Said Abdullahi Deni (, ; born 1966 or 1967, also known as Said Deni, is the current president of Puntland.

Previously, he served as the minister of planning of Somalia, after having been appointed to the position on 17 January 2014 by the prime minister, Abdiweli Sheikh Ahmed. He was also a presidential candidate in the 2017 and 2022 elections for the Somali presidency. Since 2020, he represents Kaah.

Minister of Planning

Somalia–Japan bilateral cooperation
In March 2014, Mohamed and a Somali government delegation including President Hassan Sheikh Mohamud, Minister of Foreign Affairs and International Cooperation Abdirahman Duale Beyle and Minister of Public Works and Reconstruction Nadifo Mohamed Osman made a four-day visit to Tokyo, where they met with Ambassador Tatsushi Terada and other senior Japanese government officials. President Mohamud and his delegation also conferred with Prime Minister Shinzo Abe to discuss strengthening bilateral relations, as well as capacity training for Somali livestock and agricultural development professionals. The visit concluded with an announcement by Japanese Prime Minister Abe that his administration would put forth a $40 million funding package for the rehabilitation of Somalia's police forces, relief services, and job creation opportunities. Mohamud commended the Japanese government for intensifying its bilateral support, and suggested that the development initiatives would be centered on vocational training for youth and women, maritime and fisheries training, fisheries and agricultural infrastructure development, and communication and information technology support.

Population census
In September 2014, the Ministry of Planning and International Cooperation published a preliminary population census for Somalia. It is the first such governmental initiative in over two decades. The UNFPA assisted the Ministry in the project, which is slated to be finalized ahead of the planned plebiscite and local and national elections in 2016. According to Minister of Planning Said Deni and Deputy Prime Minister Ridwan Hirsi Mohamed, the census will facilitate the implementation of Vision 2016 and general development projects in the country. The Ministry of Planning also indicated that the preliminary census data suggests that there are around 12,360,000 residents in the nation, and that it plans to conduct a census of Somali expatriates.

President of Puntland 
Puntland parliament has elected a new president on January 8, 2019 in a hotly contested presidential election.

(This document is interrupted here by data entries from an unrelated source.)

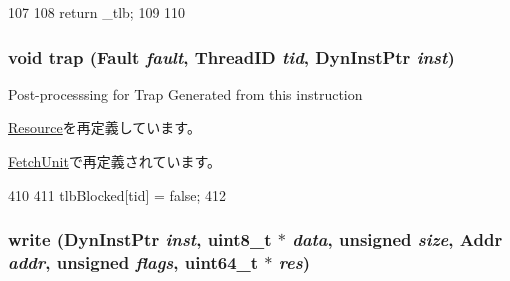 \begin{DoxyCode}
107 {
108     return _tlb;
109 
110 }
\end{DoxyCode}
\hypertarget{classCacheUnit_abf76d6d245f7d3b17d26ea8dcc0cf36f}{
\subsubsection[{trap}]{\setlength{\rightskip}{0pt plus 5cm}void trap ({\bf Fault} {\em fault}, \/  {\bf ThreadID} {\em tid}, \/  {\bf DynInstPtr} {\em inst})}}
\label{classCacheUnit_abf76d6d245f7d3b17d26ea8dcc0cf36f}
Post-\/processsing for Trap Generated from this instruction 

\hyperlink{classResource_a1eb2a0229740a87bde0282416035b864}{Resource}を再定義しています。

\hyperlink{classFetchUnit_abf76d6d245f7d3b17d26ea8dcc0cf36f}{FetchUnit}で再定義されています。


\begin{DoxyCode}
410 {
411     tlbBlocked[tid] = false;
412 }
\end{DoxyCode}
\hypertarget{classCacheUnit_abd0bcff6bbdb03d0ad191f96774e8a8b}{
\subsubsection[{write}]{ write ({\bf DynInstPtr} {\em inst}, \/  uint8\_\-t $\ast$ {\em data}, \/  unsigned {\em size}, \/  {\bf Addr} {\em addr}, \/  unsigned {\em flags}, \/  uint64\_\-t $\ast$ {\em res})}}
\label{classCacheUnit_abd0bcff6bbdb03d0ad191f96774e8a8b}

Former Federal Minister for Planning and International Cooperation Said Abdullahi Deni and Mr. Ahmed Elmi Karash were elected as President and Vice-President of Puntland, respectively, on Tuesday.

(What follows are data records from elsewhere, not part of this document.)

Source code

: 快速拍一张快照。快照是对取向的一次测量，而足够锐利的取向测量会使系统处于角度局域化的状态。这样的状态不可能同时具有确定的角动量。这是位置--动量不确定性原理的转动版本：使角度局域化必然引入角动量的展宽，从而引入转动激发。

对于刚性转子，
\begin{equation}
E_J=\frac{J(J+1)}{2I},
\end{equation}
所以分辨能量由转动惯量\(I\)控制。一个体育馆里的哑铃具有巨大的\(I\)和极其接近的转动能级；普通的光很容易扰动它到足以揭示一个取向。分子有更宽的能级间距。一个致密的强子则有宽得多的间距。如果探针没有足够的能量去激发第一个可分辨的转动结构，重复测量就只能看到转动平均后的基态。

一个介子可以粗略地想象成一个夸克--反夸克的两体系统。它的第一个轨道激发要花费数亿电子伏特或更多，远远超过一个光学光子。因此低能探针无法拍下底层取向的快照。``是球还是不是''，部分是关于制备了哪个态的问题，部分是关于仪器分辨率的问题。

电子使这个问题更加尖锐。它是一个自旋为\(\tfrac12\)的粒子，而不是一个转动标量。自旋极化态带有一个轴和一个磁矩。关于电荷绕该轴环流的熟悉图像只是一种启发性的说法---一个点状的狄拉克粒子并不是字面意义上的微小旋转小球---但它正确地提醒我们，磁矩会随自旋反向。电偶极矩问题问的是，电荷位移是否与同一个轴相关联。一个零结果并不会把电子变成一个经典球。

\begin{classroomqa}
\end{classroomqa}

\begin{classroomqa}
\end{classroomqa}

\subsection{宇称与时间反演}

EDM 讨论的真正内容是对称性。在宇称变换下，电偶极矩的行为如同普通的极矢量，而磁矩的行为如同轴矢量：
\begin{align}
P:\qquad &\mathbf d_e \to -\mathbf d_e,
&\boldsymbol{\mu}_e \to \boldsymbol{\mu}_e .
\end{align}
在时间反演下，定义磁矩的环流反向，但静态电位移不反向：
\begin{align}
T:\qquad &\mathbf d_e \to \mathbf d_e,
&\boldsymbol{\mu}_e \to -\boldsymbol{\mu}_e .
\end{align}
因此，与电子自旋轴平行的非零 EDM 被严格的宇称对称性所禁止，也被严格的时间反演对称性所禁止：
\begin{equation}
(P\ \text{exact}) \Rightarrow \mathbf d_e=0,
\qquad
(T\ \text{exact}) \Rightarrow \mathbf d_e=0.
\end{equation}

Deni won 35 out of 66 votes from regional lawmakers in the third, and last round , defeating 20 other candidates. His closest challenger, General Asad Osman Abdullahi, former Puntland spy chief, received 31 votes.

The new president, 52, is widely known for his role in education in Puntland where he helped establish schools and universities. In 2017 he mounted an unsuccessful run for president of Somalia.

Deni campaigned on promoting economic growth and fighting corruption in the relatively peaceful Somali region.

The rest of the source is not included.